B43H-0649
A Model-Data Fusion Approach for Constraining Modeled GPP at Global Scales Using GOME2 SIF Data

Thursday, 17 December 2015
Poster Hall (Moscone South)
Natasha MacBean, LSCE Laboratoire des Sciences du Climat et de l'Environnement, Gif-Sur-Yvette Cedex, France
Abstract:
Predicting the fate of the ecosystem carbon, C, stocks and their sensitivity to climate change relies heavily on our ability to accurately model the gross carbon fluxes, i.e. photosynthesis and respiration. However, there are large differences in the Gross Primary Productivity (GPP) simulated by different land surface models (LSMs), not only in terms of mean value, but also in terms of phase and amplitude when compared to independent data-based estimates. This strongly limits our ability to provide accurate predictions of carbon-climate feedbacks. One possible source of this uncertainty is from inaccurate parameter values resulting from incomplete model calibration.

Solar Induced Fluorescence (SIF) has been shown to have a linear relationship with GPP at the typical spatio-temporal scales used in LSMs (Guanter et al., 2011). New satellite-derived SIF datasets have the potential to constrain LSM parameters related to C uptake at global scales due to their coverage. Here we use SIF data derived from the GOME2 instrument (Köhler et al., 2014) to optimize parameters related to photosynthesis and leaf phenology of the ORCHIDEE LSM, as well as the linear relationship between SIF and GPP. We use a multi-site approach that combines many model grid cells covering a wide spatial distribution within the same optimization (e.g. Kuppel et al., 2014). The parameters are constrained per Plant Functional type as the linear relationship described above varies depending on vegetation structural properties. The relative skill of the optimization is compared to a case where only satellite-derived vegetation index data are used to constrain the model, and to a case where both data streams are used.
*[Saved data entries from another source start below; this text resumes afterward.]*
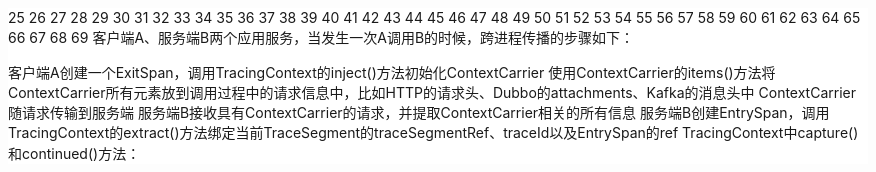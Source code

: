 25
26
27
28
29
30
31
32
33
34
35
36
37
38
39
40
41
42
43
44
45
46
47
48
49
50
51
52
53
54
55
56
57
58
59
60
61
62
63
64
65
66
67
68
69
客户端A、服务端B两个应用服务，当发生一次A调用B的时候，跨进程传播的步骤如下：

客户端A创建一个ExitSpan，调用TracingContext的inject()方法初始化ContextCarrier
使用ContextCarrier的items()方法将ContextCarrier所有元素放到调用过程中的请求信息中，比如HTTP的请求头、Dubbo的attachments、Kafka的消息头中
ContextCarrier随请求传输到服务端
服务端B接收具有ContextCarrier的请求，并提取ContextCarrier相关的所有信息
服务端B创建EntrySpan，调用TracingContext的extract()方法绑定当前TraceSegment的traceSegmentRef、traceId以及EntrySpan的ref
TracingContext中capture()和continued()方法：
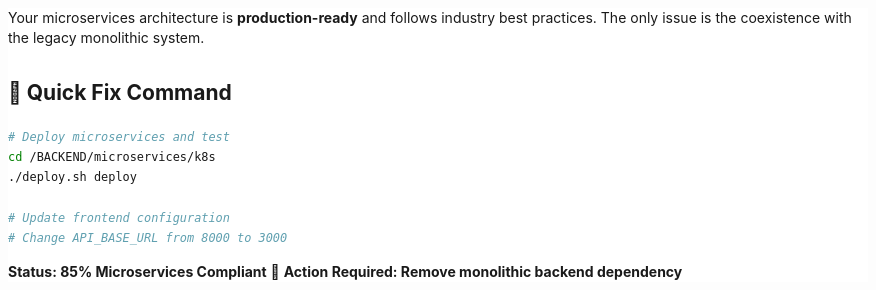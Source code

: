 Your microservices architecture is **production-ready** and follows industry best practices. The only issue is the coexistence with the legacy monolithic system.

## 🔧 **Quick Fix Command**

```bash
# Deploy microservices and test
cd /BACKEND/microservices/k8s
./deploy.sh deploy

# Update frontend configuration
# Change API_BASE_URL from 8000 to 3000
```

**Status: 85% Microservices Compliant** 🎯
**Action Required: Remove monolithic backend dependency**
We evaluate the results using an independent data-driven estimate derived from FLUXNET data (Jung et al., 2011) and with a new atmospheric tracer, Carbonyl sulphide (OCS) following the approach of Launois et al. (ACPD, in review). We show that the optimization reduces the strong positive bias of the ORCHIDEE model and increases the correlation compared to independent estimates. Differences in spatial patterns and gradients between simulated GPP and observed SIF remain largely unchanged however, suggesting that the underlying representation of vegetation type and/or structure and functioning in the model requires further investigation.